Several scientists have investigated the theoretical and experimental values of mechanics associated with SWNTs. The low-frequency vibrational modes along with structural rigidity of CNTs was studied by Overney et. al. (1993), who founded their study on the basis of Keating Hamiltonian empirical formulas and parameters. He also presented a contrasting study of bending stiffness between an iridium beam and SWNT. The Bernoulli-Euler theory of bending the beam was exploited for deduction of the stiffness for the iridium beam. It was concluded that the beam bending capabilities of SWNTs exceeds any other material available.
Iijima et. al. (1996), observed the reaction of CNTs under stress via molecular dynamics simulations, which was achieved at large angles for SWNTs. It was revealed that SWNTs are extraordinarily flexible. The deformation led to the creation of intricate kinks and bends in the SWNTs, yet the bends were reversed up till the limiting angles of 110o. Ru et. al. (2000), however, found that the bending stiffness is much less than that proposed by the elastic-continuum shell model if the representative thickness is taken into account. He and his associates proposed the employment of the stiffness factor in relation to the material rather than the thickness of the material. The equations can be modified according to this concept that engenders computational results for the SWNTs.

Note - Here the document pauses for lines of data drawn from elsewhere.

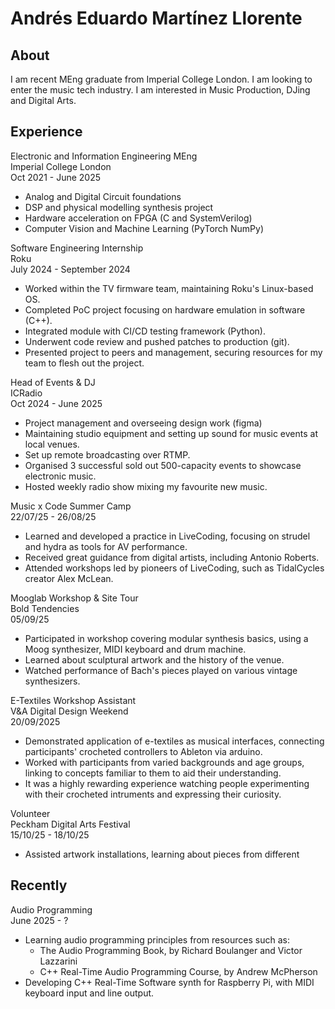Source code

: # Andrés Eduardo Martínez Llorente

## About
I am recent MEng graduate from Imperial College London. I am looking to enter the music tech industry. I am interested in Music Production, DJing and Digital Arts.

## Experience

Electronic and Information Engineering MEng \
Imperial College London \
Oct 2021 - June 2025
* Analog and Digital Circuit foundations
* DSP and physical modelling synthesis project
* Hardware acceleration on FPGA (C and SystemVerilog)
* Computer Vision and Machine Learning (PyTorch NumPy)

Software Engineering Internship \
Roku \
July 2024 - September 2024
* Worked within the TV firmware team, maintaining Roku's Linux-based OS.
* Completed PoC project focusing on hardware emulation in software (C++).
* Integrated module with CI/CD testing framework (Python).
* Underwent code review and pushed patches to production (git).
* Presented project to peers and management, securing resources for my team to flesh out the project.

Head of Events & DJ \
ICRadio \
Oct 2024 - June 2025
* Project management and overseeing design work (figma)
* Maintaining studio equipment and setting up sound for music events at local venues.
* Set up remote broadcasting over RTMP.
* Organised 3 successful sold out 500-capacity events to showcase electronic music.
* Hosted weekly radio show mixing my favourite new music.

Music x Code Summer Camp \
22/07/25 - 26/08/25
* Learned and developed a practice in LiveCoding, focusing on strudel and hydra as tools for AV performance.
* Received great guidance from digital artists, including Antonio Roberts.
* Attended workshops led by pioneers of LiveCoding, such as TidalCycles creator Alex McLean.

Mooglab Workshop & Site Tour \
Bold Tendencies \
05/09/25
* Participated in workshop covering modular synthesis basics, using a Moog synthesizer, MIDI keyboard and drum machine.
* Learned about sculptural artwork and the history of the venue.
* Watched performance of Bach's pieces played on various vintage synthesizers.

E-Textiles Workshop Assistant \
V&A Digital Design Weekend \
20/09/2025
* Demonstrated application of e-textiles as musical interfaces, connecting participants' crocheted controllers to Ableton via arduino.
* Worked with participants from varied backgrounds and age groups, linking to concepts familiar to them to aid their understanding.
* It was a highly rewarding experience watching people experimenting with their crocheted intruments and expressing their curiosity.

Volunteer \
Peckham Digital Arts Festival \
15/10/25 - 18/10/25
* Assisted artwork installations, learning about pieces from different

## Recently

Audio Programming \
June 2025 - ?
* Learning audio programming principles from resources such as:
    * The Audio Programming Book, by Richard Boulanger and Victor Lazzarini
    * C++ Real-Time Audio Programming Course, by Andrew McPherson
* Developing C++ Real-Time Software synth for Raspberry Pi, with MIDI keyboard input and line output.
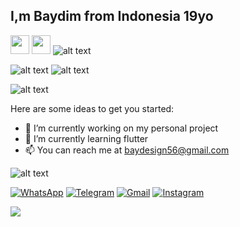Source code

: 
## I,m Baydim from Indonesia 19yo
<img 
src="https://camo.githubusercontent.com/e8e7b06ecf583bc040eb60e44eb5b8e0ecc5421320a92929ce21522dbc34c891/68747470733a2f2f6d656469612e67697068792e636f6d2f6d656469612f6876524a434c467a6361737252346961377a2f67697068792e676966" data-canonical-src="https://gyazo.com/eb5c5741b6a9a16c692170a41a49c858.png" width="30" />
<img src="https://camo.githubusercontent.com/d3359cb00ab0b5ed8f2e1fe3fceb4fbaf3b614340f8c0db99c17b9f50b351770/68747470733a2f2f656d6f6a69732e736c61636b6d6f6a69732e636f6d2f656d6f6a69732f696d616765732f313533313834393433302f343234362f626c6f622d73756e676c61737365732e6769663f31353331383439343330" data-canonical-src="https://gyazo.com/eb5c5741b6a9a16c692170a41a49c858.png" width="30" />
![alt text](https://activity-graph.herokuapp.com/graph?username=baydim&bg_color=0E111600&color=026700&line=026700&point=B5B8FF&area_color=181824&area=true&hide_border=true&custom_title=GitHub%20Commits%20Graph)


![alt text](https://github-readme-stats.vercel.app/api?username=baydim&show_icons=true&hide=&count_private=true&title_color=026700&text_color=026700&icon_color=026700&bg_color=18182400&hide_border=true&show_icons=true)
![alt text](https://github-readme-streak-stats.herokuapp.com/?user=baydim&stroke=026700&background=18182400&ring=026700&fire=026700&currStreakNum=026700&currStreakLabel=026700&sideNums=026700&sideLabels=026700&dates=026700&hide_border=true)

![alt text](https://github-readme-stats.vercel.app/api/top-langs/?username=baydim&langs_count=20&title_color=026700&text_color=026700&icon_color=026700&bg_color=0E111600&hide_border=true&locale=en&custom_title=Top%20%Languages)

Here are some ideas to get you started:

- 🔭 I’m currently working on my personal project
- 🌱 I’m currently learning flutter
- :mailbox: You can reach me at baydesign56@gmail.com

![alt text](https://github-profile-trophy.vercel.app/?username=baydim)



[![WhatsApp](https://img.shields.io/badge/WhatsApp-25D366?style=for-the-badge&logo=whatsapp&logoColor=white)](https://wa.me/6285735379740)
[![Telegram](https://img.shields.io/badge/Telegram-26A5E4?style=for-the-badge&logo=telegram&logoColor=white)](https://www.t.me/temenyahidrogen)
[![Gmail](https://img.shields.io/badge/Gmail-EA4335?style=for-the-badge&logo=gmail&logoColor=white)](mailto:baydesign56@gmail.com.com?subject=github_message)
[![Instagram](https://img.shields.io/badge/Instagram-CA377D?style=for-the-badge&logo=instagram&logoColor=white)](https://www.instagram.com/baydim18?r=nametag)

![](https://komarev.com/ghpvc/?username=baydim&color=green&label=Views)

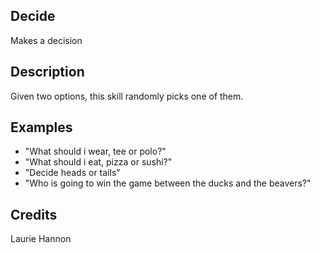 ## Decide
Makes a decision

## Description
Given two options, this skill randomly picks one of them.

## Examples
 - "What should i wear, tee or polo?"
 - "What should i eat, pizza or sushi?"
 - "Decide heads or tails"
 - "Who is going to win the game between the ducks and the beavers?"


## Credits
Laurie Hannon


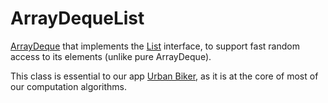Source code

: # ArrayDequeList

[ArrayDeque](https://developer.android.com/reference/java/util/ArrayDeque) that implements the [List](https://developer.android.com/reference/java/util/List) interface, to support fast random access to its elements (unlike pure ArrayDeque).
 
This class is essential to our app [Urban Biker](http://urban-bike-computer.com/), as it is at the core of most of our computation algorithms.
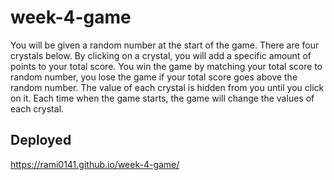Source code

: # week-4-game
You will be given a random number at the start of the game.
There are four crystals below. By clicking on a crystal, you will add a specific amount of points to your total score.
You win the game by matching your total score to random number, you lose the game if your total score goes above the random number.
The value of each crystal is hidden from you until you click on it.
Each time when the game starts, the game will change the values of each crystal.

## Deployed
https://rami0141.github.io/week-4-game/
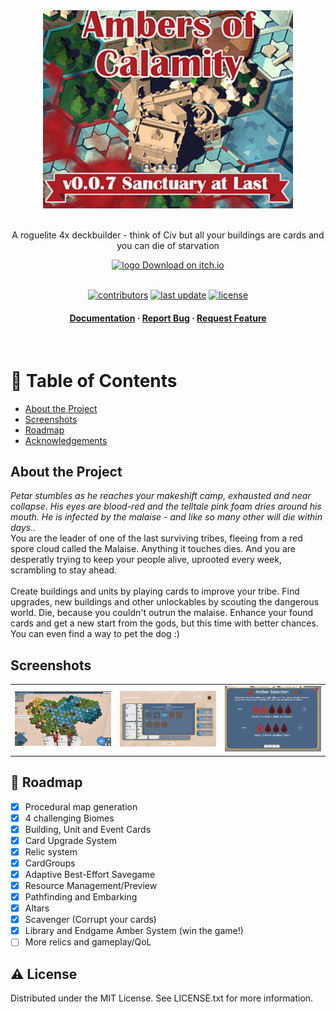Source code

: <!--
Template taken from 
https://github.com/ratatui/templates
-->

<div align="center">

  <img src="Screenshots/Logo.png" alt="logo" width="400" height="auto" />
  <br>
  <p><br>
    A roguelite 4x deckbuilder - think of Civ but all your buildings are cards and you can die of starvation
  </p>

  
<!-- Badges -->
<div align="center">
  
  
  <a href="https://klarzahs.itch.io/ambers-of-calamity">
    <img src="https://cdn2.steamgriddb.com/icon_thumb/8b33ab221257b074d1d967042ad1d9d0.png" alt="logo" width="20" height="auto"/> Download on itch.io
  </a>
</div><br>
<p>
  <a href="https://github.com/ThomasSchemmer/Bestagon/graphs/contributors"><img src="https://img.shields.io/github/contributors/ThomasSchemmer/Bestagon" alt="contributors" /></a>
  <a href=""><img src="https://img.shields.io/github/last-commit/ThomasSchemmer/Bestagon" alt="last update" /></a>
  <a href="https://github.com/ThomasSchemmer/Bestagon/blob/master/LICENSE"><img src="https://img.shields.io/github/license/ThomasSchemmer/Bestagon" alt="license" /></a>
</p>
   
<h4>
    <a href="https://github.com/ThomasSchemmer/EckyCS/tree/master/Docs">Documentation</a>
  <span> · </span>
    <a href="https://github.com/ThomasSchemmer/EckyCS/issues/">Report Bug</a>
  <span> · </span>
    <a href="https://github.com/ThomasSchemmer/EckyCS/issues/">Request Feature</a>
  </h4>
</div>

<br />

<!-- Table of Contents -->
# :notebook_with_decorative_cover: Table of Contents

- [About the Project](#star2-about-the-project)
- [Screenshots](#Screenshots)
- [Roadmap](#compass-roadmap)
- [Acknowledgements](#gem-acknowledgements)
  

<!-- About the Project -->
## About the Project
<i>
  Petar stumbles as he reaches your makeshift camp, exhausted and near collapse. His eyes are blood-red and the telltale pink foam dries around his mouth. He is infected by the malaise - and like so many other will die within days..
</i><br>
You are the leader of one of the last surviving tribes, fleeing from a red spore cloud called the Malaise. Anything it touches dies. And you are desperatly trying to keep your people alive, uprooted every week, scrambling to stay ahead.<br>
<br>
Create buildings and units by playing cards to improve your tribe. Find upgrades, new buildings and other unlockables by scouting the dangerous world. Die, because you couldn't outrun the malaise. Enhance your found cards and get a new start from the gods, but this time with better chances. You can even find a way to pet the dog :)
<div align="left"> 
  
</div>


<!-- Screenshots -->
## Screenshots
<table>
  <tr>
  <td><img src="Screenshots/mainview.png" alt="logo" width="300" height="auto" /></td>
  <td><img src="Screenshots/cardview.png" alt="logo" width="300" height="auto" /></td>
  <td><img src="Screenshots/ambersystem.png" alt="logo" width="300" height="auto" /></td>
  </tr>
</table>


<!-- Roadmap -->
## :compass: Roadmap

* [x] Procedural map generation
* [x] 4 challenging Biomes
* [x] Building, Unit and Event Cards
* [x] Card Upgrade System
* [x] Relic system
* [x] CardGroups
* [x] Adaptive Best-Effort Savegame
* [x] Resource Management/Preview
* [x] Pathfinding and Embarking
* [x] Altars
* [x] Scavenger (Corrupt your cards)
* [x] Library and Endgame Amber System (win the game!)
* [ ] More relics and gameplay/QoL

<!-- License -->
## :warning: License

Distributed under the MIT License. See LICENSE.txt for more information.
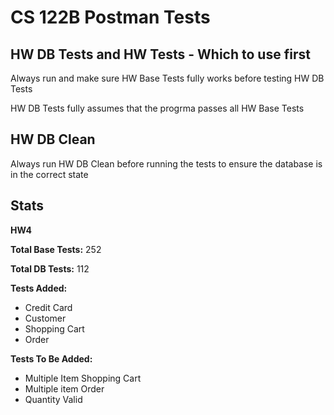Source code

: # CS 122B Postman Tests


## HW DB Tests and HW Tests - Which to use first

Always run and make sure HW Base Tests fully works before testing HW DB Tests

HW DB Tests fully assumes that the progrma passes all HW Base Tests

## HW DB Clean

Always run HW DB Clean before running the tests to ensure the database is in the correct state

## Stats

**HW4**

**Total Base Tests:** 252

**Total DB Tests:** 112

**Tests Added:**
* Credit Card
* Customer
* Shopping Cart
* Order

**Tests To Be Added:**
* Multiple Item Shopping Cart
* Multiple item Order
* Quantity Valid
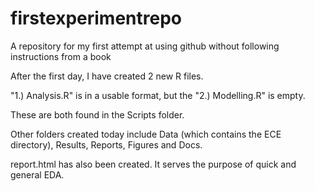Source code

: # firstexperimentrepo
A repository for my first attempt at using github without following instructions from a book

After the first day, I have created 2 new R files.

"1.) Analysis.R" is in a usable format, but the "2.) Modelling.R" is empty.

These are both found in the Scripts folder.

Other folders created today include Data (which contains the ECE directory), Results, Reports, Figures and Docs.

report.html has also been created. It serves the purpose of quick and general EDA.
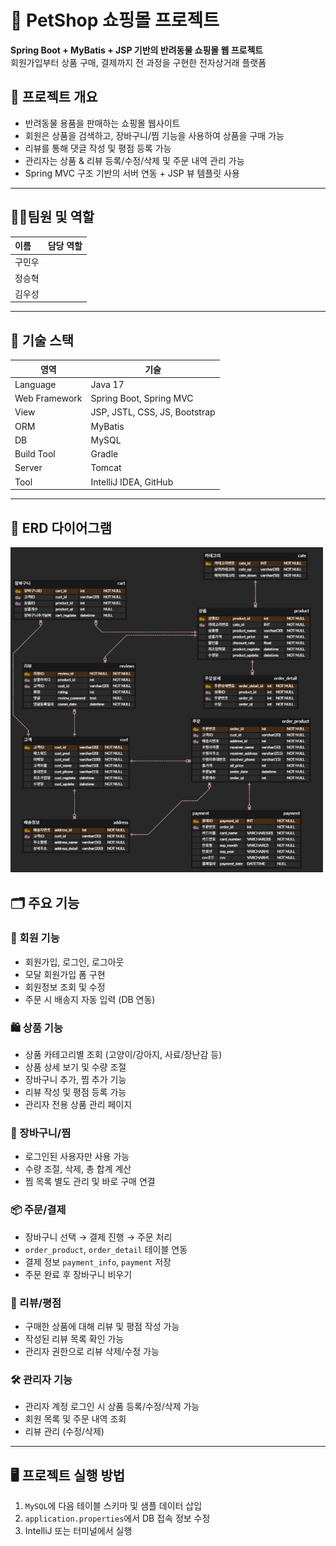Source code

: # 🐾 PetShop 쇼핑몰 프로젝트

**Spring Boot + MyBatis + JSP 기반의 반려동물 쇼핑몰 웹 프로젝트**  
회원가입부터 상품 구매, 결제까지 전 과정을 구현한 전자상거래 플랫폼

## 📌 프로젝트 개요

- 반려동물 용품을 판매하는 쇼핑몰 웹사이트
- 회원은 상품을 검색하고, 장바구니/찜 기능을 사용하여 상품을 구매 가능
- 리뷰를 통해 댓글 작성 및 평점 등록 가능
- 관리자는 상품 & 리뷰 등록/수정/삭제 및 주문 내역 관리 가능
- Spring MVC 구조 기반의 서버 연동 + JSP 뷰 템플릿 사용


***
## 🧑‍💻팀원 및 역할
|이름| 담당 역할              |
|:----|:-------------------|
|구민우||
|정승혁||
|김우성||
***



## 🧱 기술 스택

| 영역 | 기술 |
|------|------|
| Language | Java 17 |
| Web Framework | Spring Boot, Spring MVC |
| View | JSP, JSTL, CSS, JS, Bootstrap |
| ORM | MyBatis |
| DB | MySQL |
| Build Tool | Gradle |
| Server | Tomcat |
| Tool | IntelliJ IDEA, GitHub |

---

## 🧾 ERD 다이어그램

<img src="imgs/readme/erd.png" alt="ERD" width="500"/>

## 🗂 주요 기능

### 👤 회원 기능
- 회원가입, 로그인, 로그아웃
- 모달 회원가입 폼 구현
- 회원정보 조회 및 수정
- 주문 시 배송지 자동 입력 (DB 연동)

### 🛍 상품 기능
- 상품 카테고리별 조회 (고양이/강아지, 사료/장난감 등)
- 상품 상세 보기 및 수량 조절
- 장바구니 추가, 찜 추가 기능
- 리뷰 작성 및 평점 등록 가능
- 관리자 전용 상품 관리 페이지

### 🛒 장바구니/찜
- 로그인된 사용자만 사용 가능
- 수량 조절, 삭제, 총 합계 계산
- 찜 목록 별도 관리 및 바로 구매 연결

### 📦 주문/결제
- 장바구니 선택 → 결제 진행 → 주문 처리
- `order_product`, `order_detail` 테이블 연동
- 결제 정보 `payment_info`, `payment` 저장
- 주문 완료 후 장바구니 비우기

### 📝 리뷰/평점
- 구매한 상품에 대해 리뷰 및 평점 작성 가능
- 작성된 리뷰 목록 확인 가능
- 관리자 권한으로 리뷰 삭제/수정 가능

### 🛠 관리자 기능
- 관리자 계정 로그인 시 상품 등록/수정/삭제 가능
- 회원 목록 및 주문 내역 조회
- 리뷰 관리 (수정/삭제)

---


## 🖥 프로젝트 실행 방법

1. `MySQL`에 다음 테이블 스키마 및 샘플 데이터 삽입
2. `application.properties`에서 DB 접속 정보 수정
3. IntelliJ 또는 터미널에서 실행  
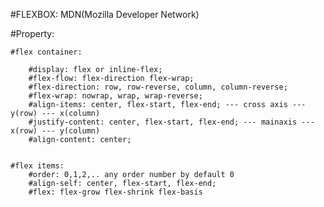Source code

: #FLEXBOX: MDN(Mozilla Developer Network)

  #Property:

    #flex container:

        #display: flex or inline-flex;
        #flex-flow: flex-direction flex-wrap;
        #flex-direction: row, row-reverse, column, column-reverse;
        #flex-wrap: nowrap, wrap, wrap-reverse;
        #align-items: center, flex-start, flex-end; --- cross axis --- y(row) --- x(column)
        #justify-content: center, flex-start, flex-end; --- mainaxis --- x(row) --- y(column)
        #align-content: center;

    
    #flex items:
        #order: 0,1,2,.. any order number by default 0
        #align-self: center, flex-start, flex-end;
        #flex: flex-grow flex-shrink flex-basis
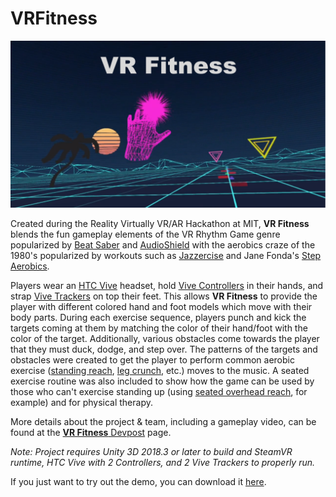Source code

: # VRFitness

<img src="VRFitness.png">

Created during the Reality Virtually VR/AR Hackathon at MIT, <b>VR Fitness</b> blends the fun gameplay elements of the VR Rhythm Game genre popularized by [Beat Saber](https://www.youtube.com/watch?v=vL39Sg2AqWg) and [AudioShield](https://www.youtube.com/watch?v=RMayj9D_uCQ) with the aerobics craze of the 1980's popularized by workouts such as [Jazzercise](https://youtu.be/pkwLL20GOwE?t=159) and Jane Fonda's [Step Aerobics](https://youtu.be/dk5MsYylykM?t=22).

Players wear an [HTC Vive](https://www.vive.com/us/product/vive-virtual-reality-system/) headset, hold [Vive Controllers](https://www.vive.com/media/filer_public/ac/85/ac8560e4-8d7f-42b6-9394-8fa6d5064b4e/controller_01.jpghttps://www.vive.com/us/vive-tracker/) in their hands, and strap [Vive Trackers]() on top their feet. This allows <b>VR Fitness</b> to provide the player with different colored hand and foot models which move with their body parts. During each exercise sequence, players punch and kick the targets coming at them by matching the color of their hand/foot with the color of the target. Additionally, various obstacles come towards the player that they must duck, dodge, and step over. The patterns of the targets and obstacles were created to get the player to perform common aerobic exercise ([standing reach](https://www.shape.com/sites/shape.com/files/styles/slide/public/exercise/v-step-1_1.jpg), [leg crunch](https://www.shape.com/sites/shape.com/files/styles/slide/public/exercise/grapevine-step-4_0.jpg), etc.) moves to the music. A seated exercise routine was also included to show how the game can be used by those who can't exercise standing up (using [seated overhead reach](https://www.healthline.com/hlcmsresource/images/topic_centers/Fitness-Exercise/400x400_Stretches_to_Do_at_Work_Every_Day_Overhead_Reach.gif), for example) and for physical therapy.

More details about the project & team, including a gameplay video, can be found at the [<b>VR Fitness</b> Devpost](https://devpost.com/software/vr-fitness) page.

<i>Note: Project requires Unity 3D 2018.3 or later to build and SteamVR runtime, HTC Vive with 2 Controllers, and 2 Vive Trackers to properly run.</i>

If you just want to try out the demo, you can download it [here](https://www.dropbox.com/s/k872v3vr04lz4ba/VRFitnessDemo.zip?dl=0).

Chirality and structure of nanotubes also influence the tension, bending, and torsion of the material according to the investigations conducted by Vaccarini and his associates. Chirality does not affect tensile modulus of the CNTs but adds torsional behavior to chiral form (Vaccarini et. al., 2000). To calculate the phonon spectrum and elastic features of CNTs. Lu and his fellows relied on the lattice dynamics model, which approximates the volume of atomic interactions taking place in a layer of carbon atoms via pair-wise harmonic potentials. Conformal mapping is then used to manufacture a cylindrical sheet of graphene. His work included aspects of size and shape (Lu, 1997).
It was concluded that are elastic features are independent of size and chirality. The Young’s modulus was found to be nearly 1 TPa, whereas the value of bulk modulus was 0.74 TPa, and that of shear modulus came to be nearly 0.45 TPa. These values are comparable to that of the diamond. Yarkobson et. al. (2000) has investigated to find the instability beyond linear reactions of the CNTs via realistic Tersoff- Brenner potential and MD simulations. It has revealed that stress deforms the CNTs into reversible morphologies to release energy. They also provided a guideline according to the parameters altered.
SWNTs formed via processes of laser ablation and techniques of arc-discharge have higher tendency to align themselves into ropes or bundles. A modified version of the elastic-honeycomb model was implemented to examine the buckling of CNT ropes under high stresses. The formula for evaluating critical values of pressure in relation to Young’s modulus as well as the wall thickness to radius ratio was presented by Ru in his research. He concluded that SWNT ropes are prone to buckling that induces deformations in the vibrational modes along with the resistivity of SWNTs.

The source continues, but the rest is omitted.